En el esquema básico de cualquiera que trate el romanticismo
resulta ineludible intentar construir una atmósfera propicia
para el acercamiento de los dos integrantes de la pareja. El
transcurrir del largometraje se forja exactamente de ese modo:
los personajes secundarios, los escenarios, los acontecimientos
en sí funcionan como un todo cuyo único objetivo es hacer que la
pareja se mire, se acerque, se conozca, se agrade.

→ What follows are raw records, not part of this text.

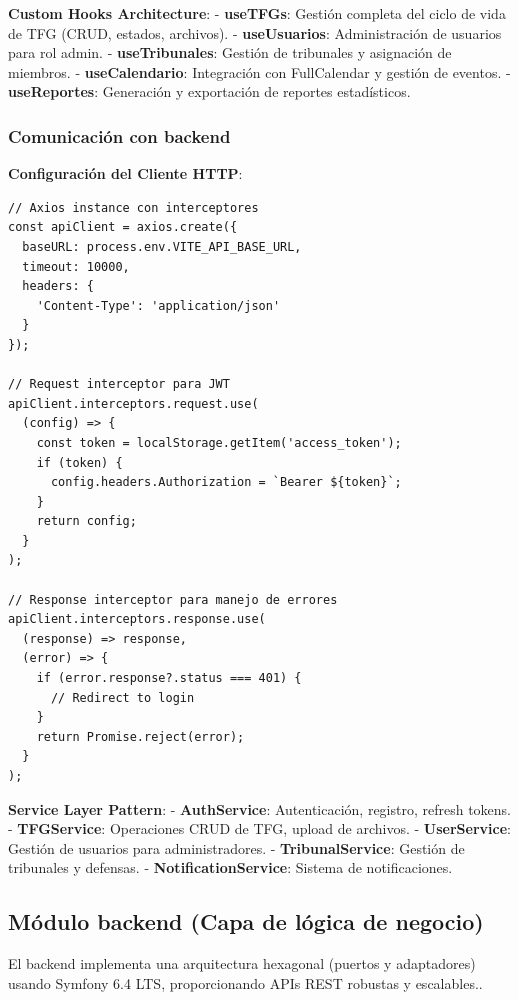 \documentclass[12pt,a4paper,oneside]{report}
\begin{document}
\textbf{Custom Hooks Architecture}: - \textbf{useTFGs}: Gestión completa
del ciclo de vida de TFG (CRUD, estados, archivos). -
\textbf{useUsuarios}: Administración de usuarios para rol admin. -
\textbf{useTribunales}: Gestión de tribunales y asignación de miembros.
- \textbf{useCalendario}: Integración con FullCalendar y gestión de
eventos. - \textbf{useReportes}: Generación y exportación de reportes
estadísticos.

\subsubsection{Comunicación con
backend}\label{comunicaciuxf3n-con-backend}

\textbf{Configuración del Cliente HTTP}:

\begin{lstlisting}
// Axios instance con interceptores
const apiClient = axios.create({
  baseURL: process.env.VITE_API_BASE_URL,
  timeout: 10000,
  headers: {
    'Content-Type': 'application/json'
  }
});

// Request interceptor para JWT
apiClient.interceptors.request.use(
  (config) => {
    const token = localStorage.getItem('access_token');
    if (token) {
      config.headers.Authorization = `Bearer ${token}`;
    }
    return config;
  }
);

// Response interceptor para manejo de errores
apiClient.interceptors.response.use(
  (response) => response,
  (error) => {
    if (error.response?.status === 401) {
      // Redirect to login
    }
    return Promise.reject(error);
  }
);
\end{lstlisting}

\textbf{Service Layer Pattern}: - \textbf{AuthService}: Autenticación,
registro, refresh tokens. - \textbf{TFGService}: Operaciones CRUD de
TFG, upload de archivos. - \textbf{UserService}: Gestión de usuarios
para administradores. - \textbf{TribunalService}: Gestión de tribunales
y defensas. - \textbf{NotificationService}: Sistema de notificaciones.

\subsection{Módulo backend (Capa de lógica de
negocio)}\label{muxf3dulo-backend-capa-de-luxf3gica-de-negocio}

El backend implementa una arquitectura hexagonal (puertos y adaptadores)
usando Symfony 6.4 LTS, proporcionando APIs REST robustas y escalables..
\end{document}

Ron y Roch
cuentan, para tal cometido, con una historia alternativa a la
del previsible romance entre Gabriel y Marina que incumbe al
legado literario y al pasado del abuelo de ésta, que también
posee inevitables connotaciones románticas, aunque de corte más
clásica. El mayor logro del director en esta “Mía Sarah”, su
primera obra, es que esa historia no sea un integrante más del
entorno amoroso; tiene cierta consistencia por sí misma, cierta
autonomía que hace que la audiencia desvíe a ratos su interés
por el relato de la pareja protagonista.
Puntuales despuntes fotográficos y el buen
nivel interpretativo de Fernán Gómez, Sánchez y Guzmán, por
riguroso orden de credibilidad, complementan la extravagante
fórmula con la que Ron
introduce el amor en una película de locos, quizá dando a
entender que enamorarse no es otra cosa que una forma de locura
más. Fernán Gómez, a pesar de encarnar a un secundario, hace
gala de un papel que le va como anillo al dedo y que no le es
del todo nuevo. Sánchez parece abandonar el cauce que había
tomado con sus últimas apariciones y retoma su semblante de
chica tímida, pero responsable y luchadora que la lanzó a la
fama en televisión.
A pesar de todo, Gustavo Ron no ha podido evitar pagar prenda
por tratarse de su primera cinta. Si bien ha conseguido capturar
con cierto realismo y nada de utopismo las escenas donde chico y
chica se dicen todo sin decirse nada, no ocurre así con los
elementos narrativos, que fallan en no menos de tres ocasiones
en circunstancias donde el filme carece de
razones para continuar, presenta a personajes del todo
prescindibles o expone acciones injustificadas.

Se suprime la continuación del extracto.